=== Begin Enclosure ===

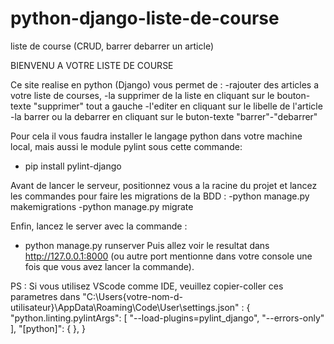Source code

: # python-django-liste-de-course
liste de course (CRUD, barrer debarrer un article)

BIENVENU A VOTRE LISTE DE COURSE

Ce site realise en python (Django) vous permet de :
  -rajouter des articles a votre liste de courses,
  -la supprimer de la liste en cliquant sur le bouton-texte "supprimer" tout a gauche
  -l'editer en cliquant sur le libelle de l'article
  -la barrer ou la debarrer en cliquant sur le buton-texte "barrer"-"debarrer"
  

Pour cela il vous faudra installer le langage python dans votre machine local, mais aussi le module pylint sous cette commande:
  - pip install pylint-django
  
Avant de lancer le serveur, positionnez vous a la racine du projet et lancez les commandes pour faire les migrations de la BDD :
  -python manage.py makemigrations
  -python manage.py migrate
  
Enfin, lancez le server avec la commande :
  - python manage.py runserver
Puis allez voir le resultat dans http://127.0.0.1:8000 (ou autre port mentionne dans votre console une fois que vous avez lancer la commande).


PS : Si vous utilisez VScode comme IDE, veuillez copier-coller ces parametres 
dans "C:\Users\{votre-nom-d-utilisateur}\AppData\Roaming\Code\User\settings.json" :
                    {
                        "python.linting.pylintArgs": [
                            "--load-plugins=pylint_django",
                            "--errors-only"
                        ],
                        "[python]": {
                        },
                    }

=== End Enclosure ===

What the task requires:
Would you print, exactly as written, every line above from the one holding "Avant de lancer" through the one holding "- python manage.py runserver", with both included and no other lines?

Output:
Avant de lancer le serveur, positionnez vous a la racine du projet et lancez les commandes pour faire les migrations de la BDD :
  -python manage.py makemigrations
  -python manage.py migrate
  
Enfin, lancez le server avec la commande :
  - python manage.py runserver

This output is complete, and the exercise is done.